(Stored data entries)
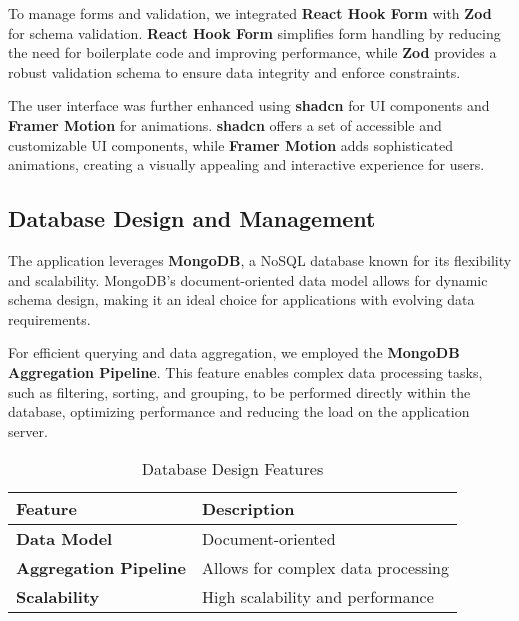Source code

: To manage forms and validation, we integrated \textbf{React Hook Form} with \textbf{Zod} for schema validation. \textbf{React Hook Form} simplifies form handling by reducing the need for boilerplate code and improving performance, while \textbf{Zod} provides a robust validation schema to ensure data integrity and enforce constraints. 


The user interface was further enhanced using \textbf{shadcn} for UI components and \textbf{Framer Motion} for animations. \textbf{shadcn} offers a set of accessible and customizable UI components, while \textbf{Framer Motion} adds sophisticated animations, creating a visually appealing and interactive experience for users.

\subsection{Database Design and Management}

The application leverages \textbf{MongoDB}, a NoSQL database known for its flexibility and scalability. MongoDB's document-oriented data model allows for dynamic schema design, making it an ideal choice for applications with evolving data requirements.

For efficient querying and data aggregation, we employed the \textbf{MongoDB Aggregation Pipeline}. This feature enables complex data processing tasks, such as filtering, sorting, and grouping, to be performed directly within the database, optimizing performance and reducing the load on the application server.

\begin{table}[h]
\centering
\begin{tabular}{|l|l|}
\hline
\textbf{Feature} & \textbf{Description} \\
\hline
\textbf{Data Model} & Document-oriented \\
\textbf{Aggregation Pipeline} & Allows for complex data processing \\
\textbf{Scalability} & High scalability and performance \\
\hline
\end{tabular}
\caption{Database Design Features}
\label{tab:database_features}
\end{table}

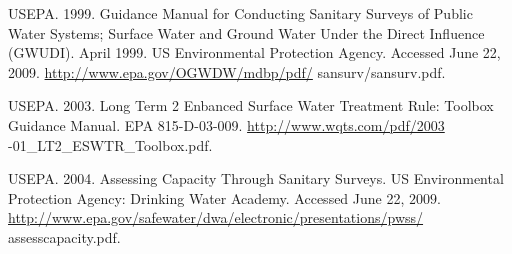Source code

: \documentclass[10pt]{article}
\begin{document}
USEPA. 1999. Guidance Manual for Conducting Sanitary Surveys of Public Water Systems; Surface Water and Ground Water Under the Direct Influence (GWUDI). April 1999. US Environmental Protection Agency. Accessed June 22, 2009. \href{http://www.epa.gov/OGWDW/mdbp/pdf/}{http://www.epa.gov/OGWDW/mdbp/pdf/} sansurv/sansurv.pdf.

USEPA. 2003. Long Term 2 Enbanced Surface Water Treatment Rule: Toolbox Guidance Manual. EPA 815-D-03-009. \href{http://www.wqts.com/pdf/2003}{http://www.wqts.com/pdf/2003} -01\_LT2\_ESWTR\_Toolbox.pdf.

USEPA. 2004. Assessing Capacity Through Sanitary Surveys. US Environmental Protection Agency: Drinking Water Academy. Accessed June 22, $2009 .$ \href{http://www.epa.gov/safewater/dwa/electronic/presentations/pwss/}{http://www.epa.gov/safewater/dwa/electronic/presentations/pwss/} assesscapacity.pdf.
\end{document}

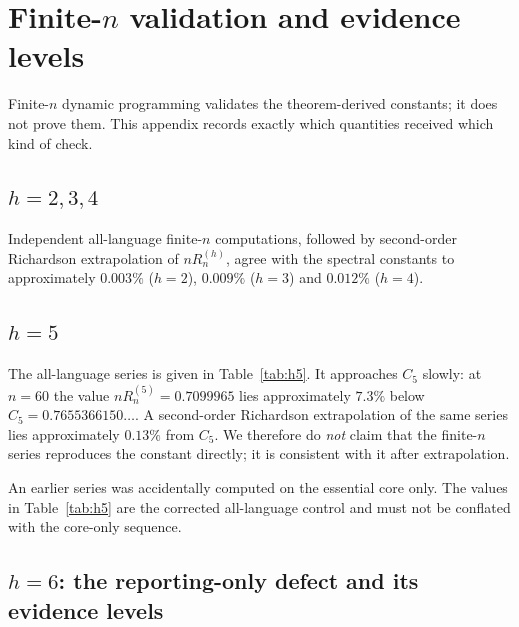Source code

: \section{Finite-\texorpdfstring{\(n\)}{n} validation and evidence levels}
\label{app:B}

Finite-\(n\) dynamic programming validates the theorem-derived constants; it
does not prove them. This appendix records exactly which quantities received
which kind of check.

\subsection*{\texorpdfstring{\(h=2,3,4\)}{h=2,3,4}}

Independent all-language finite-\(n\) computations, followed by second-order
Richardson extrapolation of \(nR_n^{(h)}\), agree with the spectral constants
to approximately \(0.003\%\) (\(h=2\)), \(0.009\%\) (\(h=3\)) and \(0.012\%\)
(\(h=4\)).

\subsection*{\texorpdfstring{\(h=5\)}{h=5}}

The all-language series is given in Table~\ref{tab:h5}. It approaches \(C_5\)
slowly: at \(n=60\) the value \(nR_n^{(5)}=0.7099965\) lies approximately
\(7.3\%\) below \(C_5=0.7655366150\ldots\). A second-order Richardson
extrapolation of the same series lies approximately \(0.13\%\) from \(C_5\).
We therefore do \emph{not} claim that the finite-\(n\) series reproduces the
constant directly; it is consistent with it after extrapolation.

An earlier series was accidentally computed on the essential core only. The
values in Table~\ref{tab:h5} are the corrected all-language control and must
not be conflated with the core-only sequence.

\subsection*{\texorpdfstring{\(h=6\)}{h=6}: the reporting-only defect and its evidence levels}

Task requirements
Should a picture appear among the entries, skip it and copy the rest exactly.

Finished task
Source code

: To manage forms and validation, we integrated \textbf{React Hook Form} with \textbf{Zod} for schema validation. \textbf{React Hook Form} simplifies form handling by reducing the need for boilerplate code and improving performance, while \textbf{Zod} provides a robust validation schema to ensure data integrity and enforce constraints. 


The user interface was further enhanced using \textbf{shadcn} for UI components and \textbf{Framer Motion} for animations. \textbf{shadcn} offers a set of accessible and customizable UI components, while \textbf{Framer Motion} adds sophisticated animations, creating a visually appealing and interactive experience for users.

\subsection{Database Design and Management}

The application leverages \textbf{MongoDB}, a NoSQL database known for its flexibility and scalability. MongoDB's document-oriented data model allows for dynamic schema design, making it an ideal choice for applications with evolving data requirements.

For efficient querying and data aggregation, we employed the \textbf{MongoDB Aggregation Pipeline}. This feature enables complex data processing tasks, such as filtering, sorting, and grouping, to be performed directly within the database, optimizing performance and reducing the load on the application server.

\begin{table}[h]
\centering
\begin{tabular}{|l|l|}
\hline
\textbf{Feature} & \textbf{Description} \\
\hline
\textbf{Data Model} & Document-oriented \\
\textbf{Aggregation Pipeline} & Allows for complex data processing \\
\textbf{Scalability} & High scalability and performance \\
\hline
\end{tabular}
\caption{Database Design Features}
\label{tab:database_features}
\end{table}

Source code

: \documentclass[10pt]{article}
\begin{document}
USEPA. 1999. Guidance Manual for Conducting Sanitary Surveys of Public Water Systems; Surface Water and Ground Water Under the Direct Influence (GWUDI). April 1999. US Environmental Protection Agency. Accessed June 22, 2009. \href{http://www.epa.gov/OGWDW/mdbp/pdf/}{http://www.epa.gov/OGWDW/mdbp/pdf/} sansurv/sansurv.pdf.

USEPA. 2003. Long Term 2 Enbanced Surface Water Treatment Rule: Toolbox Guidance Manual. EPA 815-D-03-009. \href{http://www.wqts.com/pdf/2003}{http://www.wqts.com/pdf/2003} -01\_LT2\_ESWTR\_Toolbox.pdf.

USEPA. 2004. Assessing Capacity Through Sanitary Surveys. US Environmental Protection Agency: Drinking Water Academy. Accessed June 22, $2009 .$ \href{http://www.epa.gov/safewater/dwa/electronic/presentations/pwss/}{http://www.epa.gov/safewater/dwa/electronic/presentations/pwss/} assesscapacity.pdf.
\end{document}

Source code

: \section{Finite-\texorpdfstring{\(n\)}{n} validation and evidence levels}
\label{app:B}

Finite-\(n\) dynamic programming validates the theorem-derived constants; it
does not prove them. This appendix records exactly which quantities received
which kind of check.

\subsection*{\texorpdfstring{\(h=2,3,4\)}{h=2,3,4}}

Independent all-language finite-\(n\) computations, followed by second-order
Richardson extrapolation of \(nR_n^{(h)}\), agree with the spectral constants
to approximately \(0.003\%\) (\(h=2\)), \(0.009\%\) (\(h=3\)) and \(0.012\%\)
(\(h=4\)).

\subsection*{\texorpdfstring{\(h=5\)}{h=5}}

The all-language series is given in Table~\ref{tab:h5}. It approaches \(C_5\)
slowly: at \(n=60\) the value \(nR_n^{(5)}=0.7099965\) lies approximately
\(7.3\%\) below \(C_5=0.7655366150\ldots\). A second-order Richardson
extrapolation of the same series lies approximately \(0.13\%\) from \(C_5\).
We therefore do \emph{not} claim that the finite-\(n\) series reproduces the
constant directly; it is consistent with it after extrapolation.

An earlier series was accidentally computed on the essential core only. The
values in Table~\ref{tab:h5} are the corrected all-language control and must
not be conflated with the core-only sequence.

\subsection*{\texorpdfstring{\(h=6\)}{h=6}: the reporting-only defect and its evidence levels}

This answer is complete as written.